WHAT YOU HAVE TO DO> When you return the data, keep every word exact and include none of the images.

(Items from a dataset)
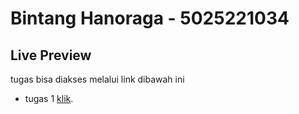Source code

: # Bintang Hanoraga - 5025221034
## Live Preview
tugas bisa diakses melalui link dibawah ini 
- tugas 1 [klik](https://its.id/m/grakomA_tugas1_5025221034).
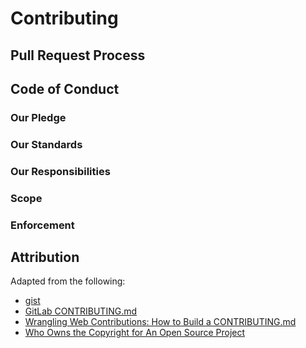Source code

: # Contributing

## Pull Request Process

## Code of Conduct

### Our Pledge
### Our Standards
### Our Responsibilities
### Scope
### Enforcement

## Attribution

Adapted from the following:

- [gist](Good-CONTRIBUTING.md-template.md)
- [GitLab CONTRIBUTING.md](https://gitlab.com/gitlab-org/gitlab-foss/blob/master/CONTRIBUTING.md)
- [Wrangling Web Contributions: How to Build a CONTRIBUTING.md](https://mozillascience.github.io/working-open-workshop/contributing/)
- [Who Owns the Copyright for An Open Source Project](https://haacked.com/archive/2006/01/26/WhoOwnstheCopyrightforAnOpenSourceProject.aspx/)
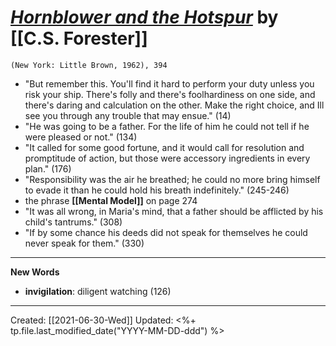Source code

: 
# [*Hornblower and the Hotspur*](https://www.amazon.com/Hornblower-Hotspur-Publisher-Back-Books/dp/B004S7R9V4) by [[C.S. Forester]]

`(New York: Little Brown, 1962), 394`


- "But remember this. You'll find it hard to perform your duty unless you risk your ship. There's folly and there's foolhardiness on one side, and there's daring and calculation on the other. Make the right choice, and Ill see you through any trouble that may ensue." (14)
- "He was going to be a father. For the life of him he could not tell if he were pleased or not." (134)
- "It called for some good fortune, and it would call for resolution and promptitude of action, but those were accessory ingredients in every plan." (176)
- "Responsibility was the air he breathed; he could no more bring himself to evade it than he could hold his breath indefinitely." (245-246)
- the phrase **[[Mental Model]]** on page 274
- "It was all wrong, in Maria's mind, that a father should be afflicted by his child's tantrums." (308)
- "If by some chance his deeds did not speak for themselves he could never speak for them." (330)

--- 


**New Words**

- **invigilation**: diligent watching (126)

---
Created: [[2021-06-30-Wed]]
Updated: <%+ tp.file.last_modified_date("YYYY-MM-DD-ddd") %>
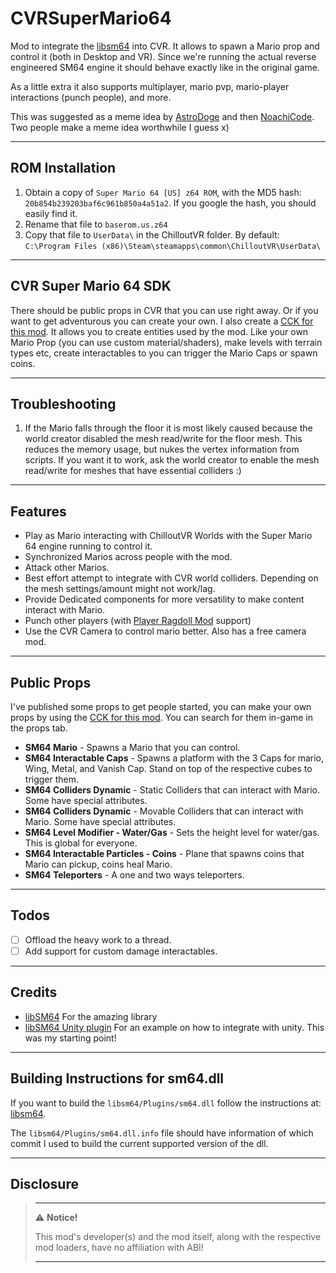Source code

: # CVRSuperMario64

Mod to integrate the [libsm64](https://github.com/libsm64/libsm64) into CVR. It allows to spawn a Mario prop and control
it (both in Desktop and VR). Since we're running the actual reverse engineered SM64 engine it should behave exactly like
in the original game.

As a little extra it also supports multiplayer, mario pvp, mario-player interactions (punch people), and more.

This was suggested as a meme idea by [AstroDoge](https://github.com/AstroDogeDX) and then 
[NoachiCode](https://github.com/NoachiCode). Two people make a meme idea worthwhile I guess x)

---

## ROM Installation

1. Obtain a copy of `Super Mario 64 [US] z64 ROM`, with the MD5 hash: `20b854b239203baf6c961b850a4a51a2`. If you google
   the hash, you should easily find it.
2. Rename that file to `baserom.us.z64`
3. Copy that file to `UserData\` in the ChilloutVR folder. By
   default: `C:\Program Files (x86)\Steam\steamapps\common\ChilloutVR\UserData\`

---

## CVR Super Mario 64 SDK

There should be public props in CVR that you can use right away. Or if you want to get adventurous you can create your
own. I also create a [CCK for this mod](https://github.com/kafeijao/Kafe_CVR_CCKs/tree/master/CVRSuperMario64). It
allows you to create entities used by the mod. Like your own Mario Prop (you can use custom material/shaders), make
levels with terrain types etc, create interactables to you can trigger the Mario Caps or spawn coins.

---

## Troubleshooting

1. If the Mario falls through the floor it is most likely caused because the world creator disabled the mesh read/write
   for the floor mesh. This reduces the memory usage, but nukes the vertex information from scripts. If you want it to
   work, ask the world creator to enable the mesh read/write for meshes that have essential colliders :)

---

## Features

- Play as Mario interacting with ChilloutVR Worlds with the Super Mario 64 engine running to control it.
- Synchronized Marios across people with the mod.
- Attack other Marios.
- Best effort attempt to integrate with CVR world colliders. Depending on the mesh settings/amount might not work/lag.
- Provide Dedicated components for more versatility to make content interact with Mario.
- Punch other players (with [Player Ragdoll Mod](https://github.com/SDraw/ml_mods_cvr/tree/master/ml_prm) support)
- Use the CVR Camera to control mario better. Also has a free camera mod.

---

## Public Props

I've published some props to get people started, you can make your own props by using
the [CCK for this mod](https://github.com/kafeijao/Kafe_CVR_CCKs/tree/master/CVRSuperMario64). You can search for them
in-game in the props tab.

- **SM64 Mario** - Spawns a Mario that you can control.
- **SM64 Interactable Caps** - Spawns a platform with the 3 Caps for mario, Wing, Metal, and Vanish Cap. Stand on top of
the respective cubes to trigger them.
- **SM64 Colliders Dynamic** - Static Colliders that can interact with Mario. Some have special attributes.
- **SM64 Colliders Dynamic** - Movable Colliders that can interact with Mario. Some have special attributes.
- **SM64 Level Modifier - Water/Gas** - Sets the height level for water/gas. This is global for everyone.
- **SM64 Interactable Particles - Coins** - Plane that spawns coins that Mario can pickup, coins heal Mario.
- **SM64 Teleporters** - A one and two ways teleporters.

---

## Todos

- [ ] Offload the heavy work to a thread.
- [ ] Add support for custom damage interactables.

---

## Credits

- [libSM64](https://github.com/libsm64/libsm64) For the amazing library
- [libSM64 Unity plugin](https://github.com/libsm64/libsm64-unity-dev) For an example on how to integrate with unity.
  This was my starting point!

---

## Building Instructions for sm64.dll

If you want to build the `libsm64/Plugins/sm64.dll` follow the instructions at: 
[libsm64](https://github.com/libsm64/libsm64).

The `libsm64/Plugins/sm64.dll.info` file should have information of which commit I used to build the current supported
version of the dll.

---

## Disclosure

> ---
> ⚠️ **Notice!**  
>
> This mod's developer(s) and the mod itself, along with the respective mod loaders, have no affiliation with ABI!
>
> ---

RESULT OF THIS TASK>
Source code

: # Bintang Hanoraga - 5025221034
## Live Preview
tugas bisa diakses melalui link dibawah ini 
- tugas 1 [klik](https://its.id/m/grakomA_tugas1_5025221034).
Source code

: # Contributing

## Pull Request Process

## Code of Conduct

### Our Pledge
### Our Standards
### Our Responsibilities
### Scope
### Enforcement

## Attribution

Adapted from the following:

- [gist](Good-CONTRIBUTING.md-template.md)
- [GitLab CONTRIBUTING.md](https://gitlab.com/gitlab-org/gitlab-foss/blob/master/CONTRIBUTING.md)
- [Wrangling Web Contributions: How to Build a CONTRIBUTING.md](https://mozillascience.github.io/working-open-workshop/contributing/)
- [Who Owns the Copyright for An Open Source Project](https://haacked.com/archive/2006/01/26/WhoOwnstheCopyrightforAnOpenSourceProject.aspx/)
Source code

: 
# [*Hornblower and the Hotspur*](https://www.amazon.com/Hornblower-Hotspur-Publisher-Back-Books/dp/B004S7R9V4) by [[C.S. Forester]]

`(New York: Little Brown, 1962), 394`


- "But remember this. You'll find it hard to perform your duty unless you risk your ship. There's folly and there's foolhardiness on one side, and there's daring and calculation on the other. Make the right choice, and Ill see you through any trouble that may ensue." (14)
- "He was going to be a father. For the life of him he could not tell if he were pleased or not." (134)
- "It called for some good fortune, and it would call for resolution and promptitude of action, but those were accessory ingredients in every plan." (176)
- "Responsibility was the air he breathed; he could no more bring himself to evade it than he could hold his breath indefinitely." (245-246)
- the phrase **[[Mental Model]]** on page 274
- "It was all wrong, in Maria's mind, that a father should be afflicted by his child's tantrums." (308)
- "If by some chance his deeds did not speak for themselves he could never speak for them." (330)

--- 


**New Words**

- **invigilation**: diligent watching (126)

---
Created: [[2021-06-30-Wed]]
Updated: <%+ tp.file.last_modified_date("YYYY-MM-DD-ddd") %>
Source code

: # CVRSuperMario64

Mod to integrate the [libsm64](https://github.com/libsm64/libsm64) into CVR. It allows to spawn a Mario prop and control
it (both in Desktop and VR). Since we're running the actual reverse engineered SM64 engine it should behave exactly like
in the original game.

As a little extra it also supports multiplayer, mario pvp, mario-player interactions (punch people), and more.

This was suggested as a meme idea by [AstroDoge](https://github.com/AstroDogeDX) and then 
[NoachiCode](https://github.com/NoachiCode). Two people make a meme idea worthwhile I guess x)

---

## ROM Installation

1. Obtain a copy of `Super Mario 64 [US] z64 ROM`, with the MD5 hash: `20b854b239203baf6c961b850a4a51a2`. If you google
   the hash, you should easily find it.
2. Rename that file to `baserom.us.z64`
3. Copy that file to `UserData\` in the ChilloutVR folder. By
   default: `C:\Program Files (x86)\Steam\steamapps\common\ChilloutVR\UserData\`

---

## CVR Super Mario 64 SDK

There should be public props in CVR that you can use right away. Or if you want to get adventurous you can create your
own. I also create a [CCK for this mod](https://github.com/kafeijao/Kafe_CVR_CCKs/tree/master/CVRSuperMario64). It
allows you to create entities used by the mod. Like your own Mario Prop (you can use custom material/shaders), make
levels with terrain types etc, create interactables to you can trigger the Mario Caps or spawn coins.

---

## Troubleshooting

1. If the Mario falls through the floor it is most likely caused because the world creator disabled the mesh read/write
   for the floor mesh. This reduces the memory usage, but nukes the vertex information from scripts. If you want it to
   work, ask the world creator to enable the mesh read/write for meshes that have essential colliders :)

---

## Features

- Play as Mario interacting with ChilloutVR Worlds with the Super Mario 64 engine running to control it.
- Synchronized Marios across people with the mod.
- Attack other Marios.
- Best effort attempt to integrate with CVR world colliders. Depending on the mesh settings/amount might not work/lag.
- Provide Dedicated components for more versatility to make content interact with Mario.
- Punch other players (with [Player Ragdoll Mod](https://github.com/SDraw/ml_mods_cvr/tree/master/ml_prm) support)
- Use the CVR Camera to control mario better. Also has a free camera mod.

---

## Public Props

I've published some props to get people started, you can make your own props by using
the [CCK for this mod](https://github.com/kafeijao/Kafe_CVR_CCKs/tree/master/CVRSuperMario64). You can search for them
in-game in the props tab.

- **SM64 Mario** - Spawns a Mario that you can control.
- **SM64 Interactable Caps** - Spawns a platform with the 3 Caps for mario, Wing, Metal, and Vanish Cap. Stand on top of
the respective cubes to trigger them.
- **SM64 Colliders Dynamic** - Static Colliders that can interact with Mario. Some have special attributes.
- **SM64 Colliders Dynamic** - Movable Colliders that can interact with Mario. Some have special attributes.
- **SM64 Level Modifier - Water/Gas** - Sets the height level for water/gas. This is global for everyone.
- **SM64 Interactable Particles - Coins** - Plane that spawns coins that Mario can pickup, coins heal Mario.
- **SM64 Teleporters** - A one and two ways teleporters.

---

## Todos

- [ ] Offload the heavy work to a thread.
- [ ] Add support for custom damage interactables.

---

## Credits

- [libSM64](https://github.com/libsm64/libsm64) For the amazing library
- [libSM64 Unity plugin](https://github.com/libsm64/libsm64-unity-dev) For an example on how to integrate with unity.
  This was my starting point!

---

## Building Instructions for sm64.dll

If you want to build the `libsm64/Plugins/sm64.dll` follow the instructions at: 
[libsm64](https://github.com/libsm64/libsm64).

The `libsm64/Plugins/sm64.dll.info` file should have information of which commit I used to build the current supported
version of the dll.

---

## Disclosure

> ---
> ⚠️ **Notice!**  
>
> This mod's developer(s) and the mod itself, along with the respective mod loaders, have no affiliation with ABI!
>
> ---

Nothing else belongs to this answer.